= Beginning of Section =

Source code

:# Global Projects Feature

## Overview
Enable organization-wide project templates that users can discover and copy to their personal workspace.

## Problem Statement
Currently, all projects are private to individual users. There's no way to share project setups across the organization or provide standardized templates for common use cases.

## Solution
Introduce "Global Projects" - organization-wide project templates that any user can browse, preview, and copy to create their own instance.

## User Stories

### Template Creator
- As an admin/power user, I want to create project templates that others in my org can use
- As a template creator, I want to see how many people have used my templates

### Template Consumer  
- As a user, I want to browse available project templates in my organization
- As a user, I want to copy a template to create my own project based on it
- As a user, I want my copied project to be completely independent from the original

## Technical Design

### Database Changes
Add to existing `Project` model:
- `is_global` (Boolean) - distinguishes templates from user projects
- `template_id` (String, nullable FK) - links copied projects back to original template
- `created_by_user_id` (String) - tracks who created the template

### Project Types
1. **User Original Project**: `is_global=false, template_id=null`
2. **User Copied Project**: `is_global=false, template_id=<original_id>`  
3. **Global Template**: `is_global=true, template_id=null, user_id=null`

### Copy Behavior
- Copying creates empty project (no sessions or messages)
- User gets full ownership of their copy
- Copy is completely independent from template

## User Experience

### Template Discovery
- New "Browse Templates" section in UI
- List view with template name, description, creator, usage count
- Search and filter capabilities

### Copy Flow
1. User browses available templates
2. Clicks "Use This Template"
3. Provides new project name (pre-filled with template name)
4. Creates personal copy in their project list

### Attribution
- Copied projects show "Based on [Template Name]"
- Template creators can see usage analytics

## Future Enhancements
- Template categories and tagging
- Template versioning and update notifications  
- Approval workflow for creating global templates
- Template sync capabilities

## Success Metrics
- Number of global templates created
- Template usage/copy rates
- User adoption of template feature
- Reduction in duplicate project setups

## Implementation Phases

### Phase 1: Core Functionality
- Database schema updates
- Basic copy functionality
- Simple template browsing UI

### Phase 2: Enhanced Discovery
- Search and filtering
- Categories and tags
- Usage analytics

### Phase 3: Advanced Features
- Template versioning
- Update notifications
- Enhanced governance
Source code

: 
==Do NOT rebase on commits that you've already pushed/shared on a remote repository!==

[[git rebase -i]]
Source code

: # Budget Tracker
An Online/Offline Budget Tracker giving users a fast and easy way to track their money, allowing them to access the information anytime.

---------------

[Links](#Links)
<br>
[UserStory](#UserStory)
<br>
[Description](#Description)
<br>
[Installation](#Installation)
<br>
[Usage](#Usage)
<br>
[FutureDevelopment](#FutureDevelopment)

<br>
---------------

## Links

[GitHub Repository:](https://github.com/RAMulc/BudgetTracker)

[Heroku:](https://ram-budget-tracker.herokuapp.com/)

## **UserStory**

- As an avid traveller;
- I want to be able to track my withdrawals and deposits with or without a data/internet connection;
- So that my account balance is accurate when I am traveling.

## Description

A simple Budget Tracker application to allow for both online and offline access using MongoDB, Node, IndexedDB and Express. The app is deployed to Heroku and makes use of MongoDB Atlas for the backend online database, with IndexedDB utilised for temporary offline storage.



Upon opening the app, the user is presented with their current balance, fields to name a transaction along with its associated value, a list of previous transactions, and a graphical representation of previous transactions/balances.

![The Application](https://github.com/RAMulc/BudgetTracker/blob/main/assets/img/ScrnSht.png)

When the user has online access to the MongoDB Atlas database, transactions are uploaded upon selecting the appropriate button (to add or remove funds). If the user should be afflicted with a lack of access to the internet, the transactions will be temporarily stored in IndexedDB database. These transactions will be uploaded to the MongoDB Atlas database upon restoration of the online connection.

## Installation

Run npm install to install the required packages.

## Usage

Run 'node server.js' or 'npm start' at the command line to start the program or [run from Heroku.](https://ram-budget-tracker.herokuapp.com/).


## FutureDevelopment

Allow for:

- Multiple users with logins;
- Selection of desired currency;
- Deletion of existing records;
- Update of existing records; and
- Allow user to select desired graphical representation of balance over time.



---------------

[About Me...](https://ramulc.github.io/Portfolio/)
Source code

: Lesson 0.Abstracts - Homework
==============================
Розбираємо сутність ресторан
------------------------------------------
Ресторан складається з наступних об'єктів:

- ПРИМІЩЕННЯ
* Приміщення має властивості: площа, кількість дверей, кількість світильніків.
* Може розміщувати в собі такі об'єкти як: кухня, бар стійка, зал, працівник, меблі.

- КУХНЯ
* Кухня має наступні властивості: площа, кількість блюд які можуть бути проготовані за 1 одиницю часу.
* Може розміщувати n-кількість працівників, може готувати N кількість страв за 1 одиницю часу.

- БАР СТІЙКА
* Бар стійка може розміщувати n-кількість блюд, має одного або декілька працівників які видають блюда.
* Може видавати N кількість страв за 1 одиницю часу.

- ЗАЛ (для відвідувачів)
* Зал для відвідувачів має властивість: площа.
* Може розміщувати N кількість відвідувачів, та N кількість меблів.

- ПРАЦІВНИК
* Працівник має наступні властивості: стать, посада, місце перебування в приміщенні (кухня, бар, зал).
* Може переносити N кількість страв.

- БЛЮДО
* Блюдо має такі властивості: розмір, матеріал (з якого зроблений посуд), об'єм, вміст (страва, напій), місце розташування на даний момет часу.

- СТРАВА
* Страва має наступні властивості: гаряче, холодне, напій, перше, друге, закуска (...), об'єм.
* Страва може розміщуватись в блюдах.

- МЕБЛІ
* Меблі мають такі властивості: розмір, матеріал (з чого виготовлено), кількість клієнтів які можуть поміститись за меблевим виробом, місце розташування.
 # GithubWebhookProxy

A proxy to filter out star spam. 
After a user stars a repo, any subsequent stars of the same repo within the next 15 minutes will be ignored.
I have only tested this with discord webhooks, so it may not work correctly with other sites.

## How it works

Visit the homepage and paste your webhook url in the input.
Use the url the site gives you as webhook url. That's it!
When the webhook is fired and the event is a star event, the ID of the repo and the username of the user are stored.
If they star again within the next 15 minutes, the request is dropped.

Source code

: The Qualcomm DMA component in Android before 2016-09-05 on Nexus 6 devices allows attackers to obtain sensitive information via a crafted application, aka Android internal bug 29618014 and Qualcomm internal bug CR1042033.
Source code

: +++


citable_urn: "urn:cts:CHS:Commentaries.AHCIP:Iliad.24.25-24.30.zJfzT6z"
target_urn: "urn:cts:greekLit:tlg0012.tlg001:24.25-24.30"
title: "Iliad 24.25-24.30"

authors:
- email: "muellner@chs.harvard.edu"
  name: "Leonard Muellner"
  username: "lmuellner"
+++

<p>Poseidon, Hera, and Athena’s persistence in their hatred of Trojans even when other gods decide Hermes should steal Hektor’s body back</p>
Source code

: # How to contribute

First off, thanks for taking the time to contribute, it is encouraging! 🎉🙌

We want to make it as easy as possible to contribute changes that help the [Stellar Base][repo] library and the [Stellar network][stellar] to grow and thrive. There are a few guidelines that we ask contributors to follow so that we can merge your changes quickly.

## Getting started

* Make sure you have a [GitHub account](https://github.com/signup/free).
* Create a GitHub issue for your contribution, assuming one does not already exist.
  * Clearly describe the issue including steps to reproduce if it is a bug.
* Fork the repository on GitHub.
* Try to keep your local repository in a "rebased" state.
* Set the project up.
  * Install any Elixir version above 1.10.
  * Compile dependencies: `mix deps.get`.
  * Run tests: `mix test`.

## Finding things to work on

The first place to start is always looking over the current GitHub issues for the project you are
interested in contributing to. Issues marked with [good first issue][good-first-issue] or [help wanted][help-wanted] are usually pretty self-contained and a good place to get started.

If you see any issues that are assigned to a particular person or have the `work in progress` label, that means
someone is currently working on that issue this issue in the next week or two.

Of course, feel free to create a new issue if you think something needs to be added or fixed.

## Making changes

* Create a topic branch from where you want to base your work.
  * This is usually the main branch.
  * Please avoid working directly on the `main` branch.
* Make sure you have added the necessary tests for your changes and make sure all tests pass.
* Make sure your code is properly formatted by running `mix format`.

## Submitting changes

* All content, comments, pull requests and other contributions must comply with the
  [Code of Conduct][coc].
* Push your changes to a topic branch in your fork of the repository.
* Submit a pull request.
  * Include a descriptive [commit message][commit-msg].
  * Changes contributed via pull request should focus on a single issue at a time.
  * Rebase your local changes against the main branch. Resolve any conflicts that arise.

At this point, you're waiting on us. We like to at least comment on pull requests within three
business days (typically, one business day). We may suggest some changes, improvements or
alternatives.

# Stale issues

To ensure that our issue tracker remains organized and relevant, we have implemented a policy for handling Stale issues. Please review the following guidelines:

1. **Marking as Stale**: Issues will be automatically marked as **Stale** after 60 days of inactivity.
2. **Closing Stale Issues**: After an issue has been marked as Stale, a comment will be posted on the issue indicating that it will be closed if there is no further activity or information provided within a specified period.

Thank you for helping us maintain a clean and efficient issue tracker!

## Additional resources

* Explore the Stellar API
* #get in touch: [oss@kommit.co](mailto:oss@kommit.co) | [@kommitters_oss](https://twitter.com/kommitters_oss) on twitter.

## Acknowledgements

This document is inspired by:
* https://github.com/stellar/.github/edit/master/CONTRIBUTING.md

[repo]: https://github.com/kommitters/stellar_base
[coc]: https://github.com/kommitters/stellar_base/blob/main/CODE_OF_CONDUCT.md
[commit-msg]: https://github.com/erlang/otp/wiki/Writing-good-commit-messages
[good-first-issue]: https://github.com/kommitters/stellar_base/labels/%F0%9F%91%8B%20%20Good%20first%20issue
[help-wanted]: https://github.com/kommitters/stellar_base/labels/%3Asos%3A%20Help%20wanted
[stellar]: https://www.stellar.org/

= End of Section =

» Exercise:
In the data above, find the line with "(кухня, бар, зал)." and the line with "After a user". Retype both, plus every line between them, exactly.

» Response:
* Працівник має наступні властивості: стать, посада, місце перебування в приміщенні (кухня, бар, зал).
* Може переносити N кількість страв.

- БЛЮДО
* Блюдо має такі властивості: розмір, матеріал (з якого зроблений посуд), об'єм, вміст (страва, напій), місце розташування на даний момет часу.

- СТРАВА
* Страва має наступні властивості: гаряче, холодне, напій, перше, друге, закуска (...), об'єм.
* Страва може розміщуватись в блюдах.

- МЕБЛІ
* Меблі мають такі властивості: розмір, матеріал (з чого виготовлено), кількість клієнтів які можуть поміститись за меблевим виробом, місце розташування.
 # GithubWebhookProxy

A proxy to filter out star spam. 
After a user stars a repo, any subsequent stars of the same repo within the next 15 minutes will be ignored.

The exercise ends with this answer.